Still, most of those interviewed agreed that the core function of journalism is to inform, regardless of the medium on which stories are published.
The function of getting news to as many people as possible is not changing, said Timothy Dwyer, executive editor of The Day of New London, Conn.
“We all embrace the idea of we no longer dictate how people consume our stories. We’ll give them our stories anywhere, anytime they want it, and how they want it,” Dwyer said. “It gives us more access to more people.”
Dwyer said websites, video, photo galleries, live streaming, social media and mobile publishing are all grabbing new readers with more engaging content, as some people leave print behind,.
The industry will simply continue to evolve as new technologies arise, while still informing and educating the public, said Sandy Bucknam, managing editor of The Telegraph of Nashua, N.H., and four sister newspapers in New Hampshire, The Cabinet of Milford, the Merrimack Journal, Hollis Brookline Journal, and Bedford Journal.

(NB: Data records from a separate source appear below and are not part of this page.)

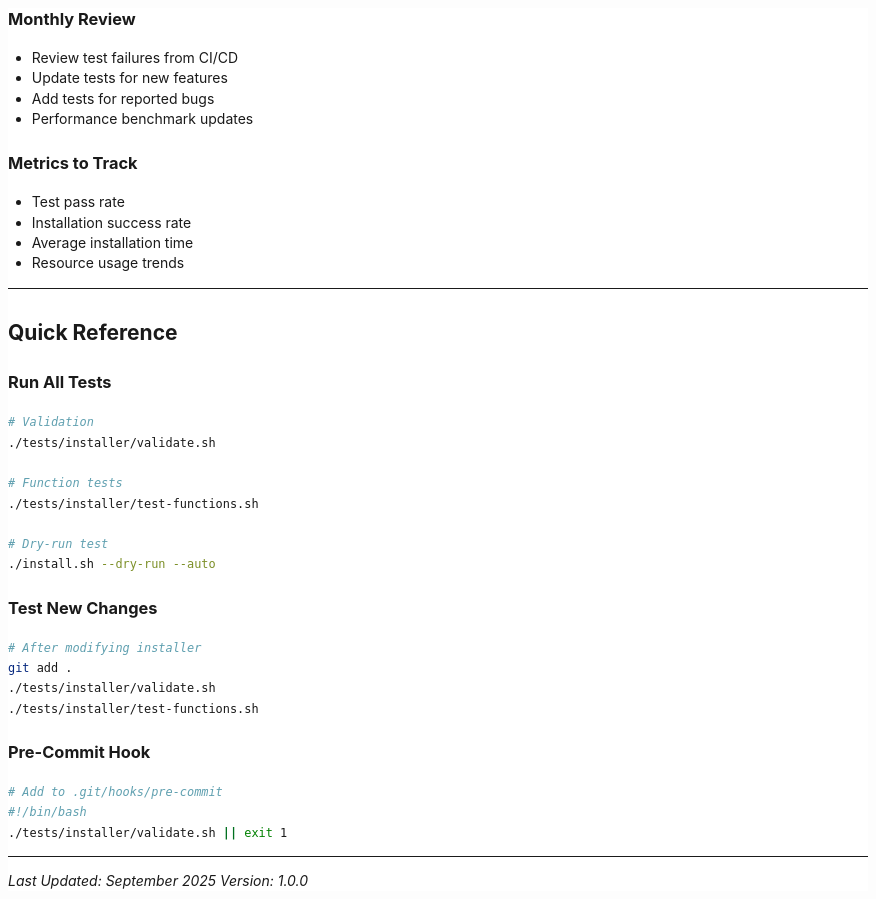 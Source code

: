 ### Monthly Review
- Review test failures from CI/CD
- Update tests for new features
- Add tests for reported bugs
- Performance benchmark updates

### Metrics to Track
- Test pass rate
- Installation success rate
- Average installation time
- Resource usage trends

---

## Quick Reference

### Run All Tests
```bash
# Validation
./tests/installer/validate.sh

# Function tests
./tests/installer/test-functions.sh

# Dry-run test
./install.sh --dry-run --auto
```

### Test New Changes
```bash
# After modifying installer
git add .
./tests/installer/validate.sh
./tests/installer/test-functions.sh
```

### Pre-Commit Hook
```bash
# Add to .git/hooks/pre-commit
#!/bin/bash
./tests/installer/validate.sh || exit 1
```

---

*Last Updated: September 2025*
*Version: 1.0.0*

“People who are dedicated to the industry have always wanted to do a thorough job in getting the news out to as many people as possible as quickly as possible,” Bucknam said. “As technology evolves, we have to evolve with technology and make sure that we’re presenting the paper to the greatest number of people possible using the methods that they prefer to receive it.”
‘All of us are doing more than we used to do. Reporters who used to write stories are now taking pictures and doing Facebook and Twitter. Editors are dealing with shoveling more content through the process. I think we’re all doing the jobs that two or three people used to do 10 or 15 years ago.’
—Christopher Cousins, Statehouse bureau chief
Bangor (Maine) Daily News
‘We all embrace the idea of we no longer dictate how people consume our stories. We’ll give them our stories anywhere, anytime they want it, and how they want it. It gives us more access to more people.’
—Timothy Dwyer, Executive Editor
The Day, New London, Conn.
‘As technology evolves, we have to evolve with technology and make sure that we’re presenting the paper to the greatest number of people possible using the methods that they prefer to receive it.’
—Sandy Bucknam, Managing editor
Telegraph of Nashua, NH
‘We try to be careful and keep tabs on who’s doing what. We can tell if somebody’s overloaded. You can only squeeze so much out of people.’
—Denis Finley, Executive editor
Burlington (VT) Free Press
‘Definitely, we work a lot faster, and the way we write the stories has changed a lot. There always was pressure in journalism … But now, if some news breaks, we do everything we can to get something up on the website soon as possible.’